Like me....one of these days you will look back and say it was one of the smartest things I've ever done. ------ CONGRATULATIONS!!!


----------



## texasgirl (Feb 1, 2009)

I know it was UB. I feel better and I don't get sick with everything everyone brings around now. I do still want one every once in a while though, but, it's VERY easy to think of something else and it's completely gone, lol

Thanks guys. Ya'll help me get it going and I just couldn't relapse after that.


----------



## jabbur (Feb 1, 2009)

GOOD FOR YOU!!!


----------



## bglc32 (Feb 1, 2009)

That's WONDERFUL!!!!


----------



## LPBeier (Feb 1, 2009)

Congratulations Stacy, I am so proud of you!  That is no small achievement!  I remember when I quit how good I felt.


----------



## Claire (Feb 1, 2009)

Brava!!!


----------



## Toots (Feb 1, 2009)

Congratulations!  I have friends who have tried and tried, and slip back into it.  I know it takes a lot of strength to stop - keep up the good work!


----------



## Vanilla Bean (Feb 1, 2009)

That is great, and what a hard thing to stop!  Keep up the great work, your heart will thank you for it!


----------



## Mama (Feb 1, 2009)

Congratulations Stacy!  That's AWESOME!


----------



## kadesma (Feb 1, 2009)

texasgirl said:


> I am one year smoke free!!


Really? already?  wow, I'm at 1-1/2 years and at times I still want one, but Ive been stubborn as a mule, even tho there are times I could smack DH and DD for the way this came about..One day they will learn I'm not a dog you slap a patch on without asking!!!!!!

kades  
Good for you Stacy at least you did this and all on your own..Great work.


----------



## deelady (Feb 1, 2009)

Awsome TG!! The hardest part is behind you!!


----------



## dave the baker (Feb 2, 2009)

Congrats, Stacey!!!  I quit on Jan 15, 2004, five years ago.  Smoked two packs a day for forty-five years.  Back then it was the thing to do, everybody did it.  Didn't realize how much it stunk and what damage i could do to you, even though we call them "coffin nails".  In the Army you had to have a pack displayed in your footlocker.  According to the doctors, I'm now living on borrowed time, and have been for about four years.  It's true what they say about having to "pay for your fun".  If you can get someone to quit when they're young, or better yet never start, then they won't be joining me as one of the walking dead.


----------



## texasgirl (Feb 2, 2009)

Yeap, one year, lol. I can't believe that I can actually say that either. Cj, I know why you quit and when it's because of someone else, it's makes it so much harder. Just think what it would be like if you were still smoking though. I don't think you would be here and I'm truly happy that you are!!

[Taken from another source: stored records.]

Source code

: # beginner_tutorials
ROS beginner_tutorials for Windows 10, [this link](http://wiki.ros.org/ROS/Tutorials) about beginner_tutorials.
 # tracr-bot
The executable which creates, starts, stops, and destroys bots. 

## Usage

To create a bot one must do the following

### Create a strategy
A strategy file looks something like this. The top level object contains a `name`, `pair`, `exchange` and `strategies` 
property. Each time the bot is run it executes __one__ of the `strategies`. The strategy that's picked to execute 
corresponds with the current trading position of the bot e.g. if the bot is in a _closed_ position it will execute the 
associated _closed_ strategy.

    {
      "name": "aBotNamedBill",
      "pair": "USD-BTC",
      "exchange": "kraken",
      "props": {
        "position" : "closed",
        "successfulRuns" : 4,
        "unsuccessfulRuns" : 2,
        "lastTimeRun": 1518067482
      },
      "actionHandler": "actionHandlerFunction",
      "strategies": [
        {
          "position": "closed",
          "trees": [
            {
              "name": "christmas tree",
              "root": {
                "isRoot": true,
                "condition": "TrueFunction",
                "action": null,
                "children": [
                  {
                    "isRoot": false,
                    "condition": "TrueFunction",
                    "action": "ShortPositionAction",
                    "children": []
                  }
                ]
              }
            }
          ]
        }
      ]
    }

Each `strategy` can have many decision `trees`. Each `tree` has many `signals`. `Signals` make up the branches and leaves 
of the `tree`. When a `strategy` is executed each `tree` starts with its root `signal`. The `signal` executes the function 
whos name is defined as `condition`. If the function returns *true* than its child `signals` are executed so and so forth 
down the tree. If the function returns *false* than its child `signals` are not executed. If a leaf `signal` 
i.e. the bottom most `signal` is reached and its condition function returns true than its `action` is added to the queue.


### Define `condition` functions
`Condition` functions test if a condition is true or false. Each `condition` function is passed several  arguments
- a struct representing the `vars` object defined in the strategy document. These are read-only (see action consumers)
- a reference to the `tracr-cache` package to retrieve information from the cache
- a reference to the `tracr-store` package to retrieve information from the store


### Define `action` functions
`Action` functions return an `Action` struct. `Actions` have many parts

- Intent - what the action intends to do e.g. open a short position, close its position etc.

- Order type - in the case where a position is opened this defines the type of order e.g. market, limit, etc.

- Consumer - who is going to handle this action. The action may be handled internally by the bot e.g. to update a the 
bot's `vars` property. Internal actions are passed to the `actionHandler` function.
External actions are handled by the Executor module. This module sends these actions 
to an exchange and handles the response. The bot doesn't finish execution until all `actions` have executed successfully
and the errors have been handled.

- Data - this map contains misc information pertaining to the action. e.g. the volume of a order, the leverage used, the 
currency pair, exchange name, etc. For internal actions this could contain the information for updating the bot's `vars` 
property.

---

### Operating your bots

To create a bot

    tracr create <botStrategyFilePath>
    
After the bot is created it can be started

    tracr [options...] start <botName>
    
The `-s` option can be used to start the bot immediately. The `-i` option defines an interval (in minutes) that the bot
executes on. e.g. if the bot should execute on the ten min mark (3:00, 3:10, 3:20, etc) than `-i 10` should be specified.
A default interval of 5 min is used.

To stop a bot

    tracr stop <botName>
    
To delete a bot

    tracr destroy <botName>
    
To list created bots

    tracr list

Dave, I wish you well and hope that you keep "borrowing " all the time you want!!


----------



## Michelemarie (Feb 2, 2009)

Congratulations!!!


----------



## Luvs2Cook (Feb 2, 2009)

good job, congrats


----------



## jpmcgrew (Feb 2, 2009)

Congratulations to you TG.  Im at 33 days I have not smoked the support from DC helped a lot.
Thank You DC.


----------



## Alix (Feb 2, 2009)

jpmcgrew WOOHOO!!! 33 days is quite an accomplishment! Keep up the good work, we're with you all the way.


----------



## GB (Feb 2, 2009)

Way to go TG (and jpmcgrew). That is quite an accomplishment!


----------



## getoutamykitchen (Feb 2, 2009)

Way to go all, my 2 year anniversary will be on June 5th at 6 am in the morning.
OMG think of the money we're saving.


----------



## luvs (Feb 2, 2009)

horray, stacy!!!!! i quit some months ago & it's awesome. more energy, less cash dropped, it's great.

miss you, stace!!


----------



## CharlieD (Feb 2, 2009)

Way to go, 3 month here.


----------



## Maidrite (Feb 2, 2009)

*Way to GO TG. *


----------



## jpmcgrew (Feb 2, 2009)

CharlieD said:


> Way to go, 3 month here.


  Good for you, Charlie The quit counter helps me alot so so far I have not smoked over 990 cigs quite sobering when you look at it that way plus the money saved.


----------



## xmemex (Feb 2, 2009)

congratulations!


----------



## texasgirl (Feb 2, 2009)

jpmcgrew said:


> Congratulations to you TG.  Im at 33 days I have not smoked the support from DC helped a lot.
> Thank You DC.



Thats GREAT!! don't stop now, you don't want to have to go through it again!!


----------



## texasgirl (Feb 2, 2009)

Way to go to EVERYONE!!  WOOHOO!!


----------



## marigeorge (Feb 2, 2009)

Congrats everyone.......this is day 64 for me!


----------



## texasgirl (Feb 2, 2009)

marigene said:


> Congrats everyone.......this is day 64 for me!



Awesome!!


----------



## callie (Feb 2, 2009)

texasgirl said:


> I am one year smoke free!!


 
Congrats, tg! VERY proud of you!!   and everyone else, too!!


----------



## Barbara L (Feb 3, 2009)

I'm so proud of all of you!  

Barbara


----------



## jpmcgrew (Feb 3, 2009)

texasgirl said:


> Thats GREAT!! don't stop now, you don't want to have to go through it again!!


  I do not want go through it again I even talked to a girl yesterday who was smoking dang it it still smelled so good but I was good.


----------